We tried again when Maddie was almost 4. Again, the same situation. This dentist, like the others, demanded that Maddie sit in the reclining dental chair, with a bib, and she was not allowed to touch anything. All of those things did not work. When she would sit in the dentist chair, her gag reflex was stimulated and she would throw up. It took us one time in the dental chair and lots of vomit to figure out that this would not work for her.
Yep, asked to leave the second dentist too.
I found the Special Needs Dental Clinic at our local hospital through our developmental pediatrician we were seeing there at the time. Our developmental pediatrician, at our yearly visit, and after hearing our horror stories at the other two dentists, looked at me and said, you know, there is a dentist upstairs, one who treats kids with special needs, he will see her.
I practically ran up the stairs to introduce myself and Maddie.
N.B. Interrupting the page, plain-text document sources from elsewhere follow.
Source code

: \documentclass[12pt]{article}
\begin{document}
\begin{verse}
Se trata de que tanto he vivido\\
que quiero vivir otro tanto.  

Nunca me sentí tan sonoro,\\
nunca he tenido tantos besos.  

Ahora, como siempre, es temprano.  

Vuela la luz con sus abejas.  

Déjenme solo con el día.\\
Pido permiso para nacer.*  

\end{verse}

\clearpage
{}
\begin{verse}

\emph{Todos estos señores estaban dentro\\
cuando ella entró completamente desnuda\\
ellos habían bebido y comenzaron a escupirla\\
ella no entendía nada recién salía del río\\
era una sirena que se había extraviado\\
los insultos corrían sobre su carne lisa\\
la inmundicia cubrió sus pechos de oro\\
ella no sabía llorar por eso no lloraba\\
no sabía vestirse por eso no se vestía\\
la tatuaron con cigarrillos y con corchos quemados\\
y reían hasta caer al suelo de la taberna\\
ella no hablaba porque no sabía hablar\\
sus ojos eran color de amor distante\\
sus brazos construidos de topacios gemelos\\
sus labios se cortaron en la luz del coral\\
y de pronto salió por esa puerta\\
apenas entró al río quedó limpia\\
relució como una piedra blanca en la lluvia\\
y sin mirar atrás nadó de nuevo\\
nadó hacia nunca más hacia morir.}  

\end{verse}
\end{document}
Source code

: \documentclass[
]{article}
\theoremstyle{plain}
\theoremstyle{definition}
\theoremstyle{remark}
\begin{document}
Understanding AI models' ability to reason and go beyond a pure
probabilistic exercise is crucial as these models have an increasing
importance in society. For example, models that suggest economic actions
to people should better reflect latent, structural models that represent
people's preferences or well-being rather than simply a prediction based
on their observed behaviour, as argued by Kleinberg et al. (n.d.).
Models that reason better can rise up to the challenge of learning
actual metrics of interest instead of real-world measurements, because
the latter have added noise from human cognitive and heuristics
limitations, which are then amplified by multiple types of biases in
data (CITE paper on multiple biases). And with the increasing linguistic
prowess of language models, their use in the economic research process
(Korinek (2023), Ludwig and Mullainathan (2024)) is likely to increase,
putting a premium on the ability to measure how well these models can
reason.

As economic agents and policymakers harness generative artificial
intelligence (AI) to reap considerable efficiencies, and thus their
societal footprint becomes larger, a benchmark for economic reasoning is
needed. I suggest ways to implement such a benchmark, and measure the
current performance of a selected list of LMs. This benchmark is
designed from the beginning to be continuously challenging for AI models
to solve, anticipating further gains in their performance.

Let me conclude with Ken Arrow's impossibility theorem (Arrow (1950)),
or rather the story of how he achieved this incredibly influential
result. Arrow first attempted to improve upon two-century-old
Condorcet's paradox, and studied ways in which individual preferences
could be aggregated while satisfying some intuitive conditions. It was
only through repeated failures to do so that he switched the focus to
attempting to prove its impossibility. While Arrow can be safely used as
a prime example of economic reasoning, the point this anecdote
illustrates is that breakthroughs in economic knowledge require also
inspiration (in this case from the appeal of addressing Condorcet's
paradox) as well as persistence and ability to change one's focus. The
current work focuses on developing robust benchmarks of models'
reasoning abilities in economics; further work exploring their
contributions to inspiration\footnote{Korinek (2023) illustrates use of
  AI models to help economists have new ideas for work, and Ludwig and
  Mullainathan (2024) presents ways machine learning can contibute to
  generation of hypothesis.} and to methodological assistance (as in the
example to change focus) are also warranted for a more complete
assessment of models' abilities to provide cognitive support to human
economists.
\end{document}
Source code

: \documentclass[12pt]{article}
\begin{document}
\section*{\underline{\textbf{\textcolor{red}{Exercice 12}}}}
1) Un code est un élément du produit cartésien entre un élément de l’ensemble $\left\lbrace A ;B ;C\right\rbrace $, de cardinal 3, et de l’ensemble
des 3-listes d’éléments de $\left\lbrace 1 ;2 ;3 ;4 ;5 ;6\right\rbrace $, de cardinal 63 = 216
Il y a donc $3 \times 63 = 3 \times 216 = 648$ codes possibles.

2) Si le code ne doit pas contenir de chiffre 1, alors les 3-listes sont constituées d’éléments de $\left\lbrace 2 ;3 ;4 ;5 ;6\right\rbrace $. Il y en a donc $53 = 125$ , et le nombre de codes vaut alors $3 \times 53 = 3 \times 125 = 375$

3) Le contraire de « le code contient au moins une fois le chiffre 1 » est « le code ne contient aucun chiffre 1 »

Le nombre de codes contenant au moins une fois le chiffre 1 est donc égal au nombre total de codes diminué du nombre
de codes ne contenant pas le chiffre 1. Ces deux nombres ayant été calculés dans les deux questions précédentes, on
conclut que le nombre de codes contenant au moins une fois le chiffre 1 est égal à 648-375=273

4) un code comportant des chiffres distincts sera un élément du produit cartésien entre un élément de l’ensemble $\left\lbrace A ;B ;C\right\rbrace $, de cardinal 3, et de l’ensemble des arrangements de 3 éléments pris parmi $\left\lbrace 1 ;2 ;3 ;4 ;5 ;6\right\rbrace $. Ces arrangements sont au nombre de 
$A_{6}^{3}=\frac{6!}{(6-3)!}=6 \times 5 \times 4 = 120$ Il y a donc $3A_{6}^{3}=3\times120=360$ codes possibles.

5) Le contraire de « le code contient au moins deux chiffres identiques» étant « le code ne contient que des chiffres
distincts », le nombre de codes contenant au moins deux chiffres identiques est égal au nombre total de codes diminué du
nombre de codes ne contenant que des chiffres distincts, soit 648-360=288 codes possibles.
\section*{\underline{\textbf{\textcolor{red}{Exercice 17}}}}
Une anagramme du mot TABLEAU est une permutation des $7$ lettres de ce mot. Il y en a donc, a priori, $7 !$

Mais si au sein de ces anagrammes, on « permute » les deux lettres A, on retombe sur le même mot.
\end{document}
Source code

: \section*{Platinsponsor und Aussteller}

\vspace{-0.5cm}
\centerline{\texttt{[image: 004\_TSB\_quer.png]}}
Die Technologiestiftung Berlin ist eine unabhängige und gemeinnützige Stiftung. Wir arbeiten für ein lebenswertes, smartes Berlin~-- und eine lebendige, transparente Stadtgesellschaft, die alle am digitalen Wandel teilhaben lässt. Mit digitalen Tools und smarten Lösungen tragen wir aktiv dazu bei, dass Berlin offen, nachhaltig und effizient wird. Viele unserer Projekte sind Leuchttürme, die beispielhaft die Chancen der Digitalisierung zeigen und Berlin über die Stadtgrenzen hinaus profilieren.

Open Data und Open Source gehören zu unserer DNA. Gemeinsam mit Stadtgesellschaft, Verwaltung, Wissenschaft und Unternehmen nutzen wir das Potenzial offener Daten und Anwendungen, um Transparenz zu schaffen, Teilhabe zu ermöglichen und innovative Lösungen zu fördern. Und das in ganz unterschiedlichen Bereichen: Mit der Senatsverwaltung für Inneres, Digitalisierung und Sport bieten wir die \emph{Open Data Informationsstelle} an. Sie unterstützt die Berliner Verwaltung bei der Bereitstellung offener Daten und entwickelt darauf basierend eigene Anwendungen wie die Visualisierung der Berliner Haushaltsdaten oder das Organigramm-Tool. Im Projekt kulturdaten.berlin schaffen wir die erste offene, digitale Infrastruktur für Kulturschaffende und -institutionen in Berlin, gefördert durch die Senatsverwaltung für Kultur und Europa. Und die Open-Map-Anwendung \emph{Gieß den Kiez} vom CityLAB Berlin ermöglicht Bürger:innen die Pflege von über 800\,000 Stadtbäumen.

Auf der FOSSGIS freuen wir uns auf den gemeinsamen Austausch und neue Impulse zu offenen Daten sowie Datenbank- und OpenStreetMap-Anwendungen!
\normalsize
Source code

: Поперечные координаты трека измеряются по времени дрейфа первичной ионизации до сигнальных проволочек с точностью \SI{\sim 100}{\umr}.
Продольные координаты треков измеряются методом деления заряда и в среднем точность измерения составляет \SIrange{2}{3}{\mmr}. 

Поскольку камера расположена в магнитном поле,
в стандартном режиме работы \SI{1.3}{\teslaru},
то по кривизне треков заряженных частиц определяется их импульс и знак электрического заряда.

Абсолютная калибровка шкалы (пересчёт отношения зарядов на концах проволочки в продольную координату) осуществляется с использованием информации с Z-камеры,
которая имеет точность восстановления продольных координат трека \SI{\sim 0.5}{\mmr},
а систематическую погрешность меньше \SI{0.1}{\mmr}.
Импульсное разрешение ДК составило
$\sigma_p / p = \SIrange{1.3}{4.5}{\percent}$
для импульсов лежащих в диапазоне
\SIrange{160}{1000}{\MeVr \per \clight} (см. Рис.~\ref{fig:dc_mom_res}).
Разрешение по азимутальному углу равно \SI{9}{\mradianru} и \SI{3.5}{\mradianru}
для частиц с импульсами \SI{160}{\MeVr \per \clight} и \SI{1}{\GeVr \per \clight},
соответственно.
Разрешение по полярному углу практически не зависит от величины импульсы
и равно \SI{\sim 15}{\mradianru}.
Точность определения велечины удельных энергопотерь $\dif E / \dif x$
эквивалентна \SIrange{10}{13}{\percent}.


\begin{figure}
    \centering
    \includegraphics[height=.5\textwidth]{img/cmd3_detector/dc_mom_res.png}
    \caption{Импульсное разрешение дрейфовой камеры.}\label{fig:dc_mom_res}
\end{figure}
I made an appointment right then and there and began to spew forth our history and ended with 'Do you think you could just clean her teeth? Do you think you could just check them?'
You know what the dentist said to me 'She's a beautiful child. She's just lovely Mom. We can clean her teeth. It might take us a while, but I promise to never hurt her. I promise to move at her pace. And I promise that when she leaves my office every 6 months, she will have clean teeth.'
And as he said it to me, I started to cry. No one up until this point ever pointed out that my child was beautiful, that they saw the beauty in her. No one ever told me they would clean her teeth. No one promised me that they would not hurt her. And boy did I cry. And I hugged him and thanked him.
And we have gone back, faithfully, every 6 months, since 2001.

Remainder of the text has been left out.